[Tdwg-guid] DOIs and persistence -- when DOIs go bad
Sally Hinchcliffe
S.Hinchcliffe at kew.org
Fri May 26 10:12:05 CEST 2006
Rod wrote:
...
> The DOI example above is particularly annoying for me, because it
> relates to IPNI's LSIDs. One of my favourite plant taxa is Poissonia
> heterantha (lsidres:urn:lsid:ipni.org:names:20012728-1). The IPNI
> metadata for this name include the following:
>
> <tn:publishedIn>Syst. Bot. 28(2): 401 (2003). </tn:publishedIn>
>
> Wouldn't it be nice to have something like:
>
> <tn:publishedIn
> rdf:resource="doi:10.1600/0363-6445(2003)028[0387:PORLFR]2.0.CO;2" />
>
> Given a DOI, users can locate the article quickly and, via CrossRef,
> extract metadata. The more taxonomic literature is associated with
> GUIDs such as DOIs, Handles, and LSIDs, the better.

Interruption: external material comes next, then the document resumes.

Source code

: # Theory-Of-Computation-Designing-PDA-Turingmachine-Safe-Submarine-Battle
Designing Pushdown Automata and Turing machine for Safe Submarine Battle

This somewhat relates to a cross conversation (sorry, fell off the
mailing list) we've been having with Neil Thomson about his BHL
proposal & it points up another social problem, this time with legacy
data
Even if the DOIs were working as advertised, what would it take to
get to the point where we could supplement 'Syst. Bot. 28(2): 401
(2003).' with "doi:10.1600/0363-6445(2003)028[0387:PORLFR]2.0.CO;2" ?
This example is actually quite close to being doable
programmatically. 'Syst. Bot.' is a standardised publication
abbreviation in IPNI, and the collation is in a standard form too, so
if we had a source of DOIs tied to articles in Syst. Bot. we could
imagine writing a routine to programmatically import the relevant DOI
into the IPNI record.
We're chugging away with standardisation in IPNI and we're doing
updates at the moment that are cleaning up aspects of 10,000, 15,000,
up to 50,000 records at a time. But there are 1.5 million records to
do and we can still find (just from within Poissonia) citations like
'Adansonia, ix. (1870) 295. ' or 'Bol. Mus. Hist. Nat. Tucuman no. 6:
8. 1925 Hauman, in Kew Bull. 1925: 279. 1925 ' which look much less
tractable
60% of publications are not standardised in IPNI, and of the
standardised ones many of them predate DOIs (are there any moves
among journals to retrofit DOIs to older series?) Plus I've noticed
in the IPNI and other editors at Kew a strange reluctance to type in
strings that look like
'10.1600/0363-6445(2003)028[0387:PORLFR]2.0.CO;2'
- I don't know whether barcode reading technology could help here...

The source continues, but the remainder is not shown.